**EXTRACTED DATA:**
=== Begin Enclosure ===
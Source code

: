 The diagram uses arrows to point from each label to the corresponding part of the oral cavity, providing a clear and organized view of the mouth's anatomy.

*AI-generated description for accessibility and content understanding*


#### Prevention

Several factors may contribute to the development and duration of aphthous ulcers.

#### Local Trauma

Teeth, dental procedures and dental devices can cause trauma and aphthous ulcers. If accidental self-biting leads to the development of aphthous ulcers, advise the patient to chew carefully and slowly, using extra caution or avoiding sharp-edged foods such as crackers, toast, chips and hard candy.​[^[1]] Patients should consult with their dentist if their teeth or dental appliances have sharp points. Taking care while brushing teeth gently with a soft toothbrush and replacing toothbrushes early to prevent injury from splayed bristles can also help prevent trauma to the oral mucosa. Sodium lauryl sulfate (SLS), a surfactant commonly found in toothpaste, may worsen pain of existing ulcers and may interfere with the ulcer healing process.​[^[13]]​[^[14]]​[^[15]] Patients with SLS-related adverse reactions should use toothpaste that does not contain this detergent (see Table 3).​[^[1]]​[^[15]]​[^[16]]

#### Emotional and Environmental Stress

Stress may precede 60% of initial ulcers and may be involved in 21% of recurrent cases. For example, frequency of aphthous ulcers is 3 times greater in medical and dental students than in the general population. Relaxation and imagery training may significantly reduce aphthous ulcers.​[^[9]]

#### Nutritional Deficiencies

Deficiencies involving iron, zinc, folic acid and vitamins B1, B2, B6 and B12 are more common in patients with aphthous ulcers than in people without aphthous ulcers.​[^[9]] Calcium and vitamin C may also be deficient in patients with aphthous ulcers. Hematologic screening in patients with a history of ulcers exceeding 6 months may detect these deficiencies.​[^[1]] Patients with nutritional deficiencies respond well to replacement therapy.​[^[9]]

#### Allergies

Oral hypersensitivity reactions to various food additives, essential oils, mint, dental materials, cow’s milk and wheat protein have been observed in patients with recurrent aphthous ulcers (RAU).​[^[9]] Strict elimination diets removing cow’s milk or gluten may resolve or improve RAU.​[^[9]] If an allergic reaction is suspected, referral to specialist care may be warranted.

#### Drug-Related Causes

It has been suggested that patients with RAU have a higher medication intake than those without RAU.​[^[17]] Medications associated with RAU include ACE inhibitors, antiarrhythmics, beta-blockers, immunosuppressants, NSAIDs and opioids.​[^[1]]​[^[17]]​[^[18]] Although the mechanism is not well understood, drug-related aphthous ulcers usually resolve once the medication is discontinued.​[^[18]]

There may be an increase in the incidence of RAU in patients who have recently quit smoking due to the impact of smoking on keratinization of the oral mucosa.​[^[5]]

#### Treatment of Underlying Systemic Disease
=== End Enclosure ===
**WHAT THIS TASK INVOLVES:** Look above for the line holding "#### Nutritional Deficiencies", then set down exactly that line and every line after it up to and including the line holding "#### Allergies", with nothing else.

**WRITTEN RESPONSE:**
#### Nutritional Deficiencies

Deficiencies involving iron, zinc, folic acid and vitamins B1, B2, B6 and B12 are more common in patients with aphthous ulcers than in people without aphthous ulcers.​[^[9]] Calcium and vitamin C may also be deficient in patients with aphthous ulcers. Hematologic screening in patients with a history of ulcers exceeding 6 months may detect these deficiencies.​[^[1]] Patients with nutritional deficiencies respond well to replacement therapy.​[^[9]]

#### Allergies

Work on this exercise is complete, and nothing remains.